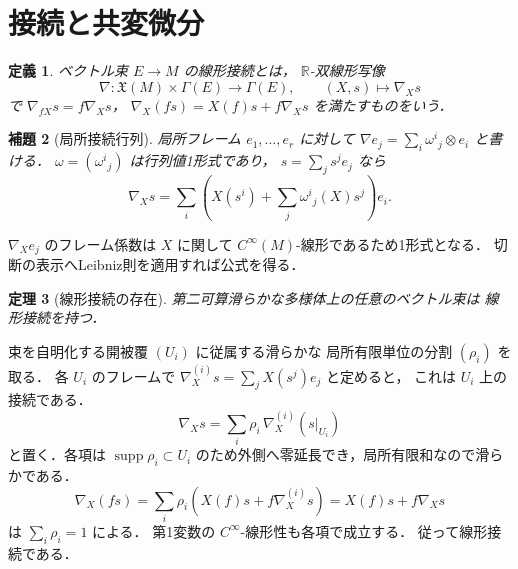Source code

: \documentclass[a5paper,10pt,onecolumn]{jsarticle}
\makeatletter
\theoremstyle{mathnotetheorem}
\newtheorem{theorem}{定理}[section]
\newtheorem{definition}[theorem]{定義}
\newtheorem{lemma}[theorem]{補題}
\renewcommand{\proofname}{証明}
\renewenvironment{proof}[1][\proofname]{%
  \par\pushQED{\qed}\normalfont\topsep4\p@\@plus2\p@\relax
  \trivlist\item[\hskip\labelsep\bfseries #1]\ignorespaces
}{\popQED\endtrivlist\@endpefalse}
\makeatother
\begin{document}
\section{接続と共変微分}
\begin{definition}
ベクトル束 $E\to M$ の線形接続とは，
$\mathbb R$-双線形写像
\[
 \nabla:\mathfrak X(M)\times\Gamma(E)\to\Gamma(E),
 \qquad (X,s)\mapsto\nabla_Xs
\]
で
$\nabla_{fX}s=f\nabla_Xs$，
$\nabla_X(fs)=X(f)s+f\nabla_Xs$ を満たすものをいう．
\end{definition}
\begin{lemma}[局所接続行列]\label{lem:matrix}
局所フレーム $e_1,\dots,e_r$ に対して
$\nabla e_j=\sum_i\omega^i{}_j\otimes e_i$ と書ける．
$\omega=(\omega^i{}_j)$ は行列値1形式であり，
$s=\sum_js^je_j$ なら
\[
 \nabla_Xs=\sum_i\left(X(s^i)+
 \sum_j\omega^i{}_j(X)s^j\right)e_i.
\]
\end{lemma}
\begin{proof}
$\nabla_Xe_j$ のフレーム係数は $X$ に関して
$C^\infty(M)$-線形であるため1形式となる．
切断の表示へLeibniz則を適用すれば公式を得る．
\end{proof}
\begin{theorem}[線形接続の存在]\label{thm:exist}
第二可算滑らかな多様体上の任意のベクトル束は
線形接続を持つ．
\end{theorem}
\begin{proof}
束を自明化する開被覆 $(U_i)$ に従属する滑らかな
局所有限単位の分割 $(\rho_i)$ を取る．
各 $U_i$ のフレームで
$\nabla^{(i)}_Xs=\sum_jX(s^j)e_j$ と定めると，
これは $U_i$ 上の接続である．
\[
 \nabla_Xs=\sum_i\rho_i\,\nabla^{(i)}_X(s|_{U_i})
\]
と置く．各項は $\operatorname{supp}\rho_i\subset U_i$
のため外側へ零延長でき，局所有限和なので滑らかである．
\[
 \nabla_X(fs)=\sum_i\rho_i
 (X(f)s+f\nabla^{(i)}_Xs)
 =X(f)s+f\nabla_Xs
\]
は $\sum_i\rho_i=1$ による．
第1変数の $C^\infty$-線形性も各項で成立する．
従って線形接続である．
\end{proof}
\end{document}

○ ○ ○ ○ ○ ○ ○

#### What this task involves:
Lines holding the string "omega" are the answer; copy each one from the listing above.

#### Finished exercise:
$\nabla e_j=\sum_i\omega^i{}_j\otimes e_i$ と書ける．
$\omega=(\omega^i{}_j)$ は行列値1形式であり，
 \sum_j\omega^i{}_j(X)s^j\right)e_i.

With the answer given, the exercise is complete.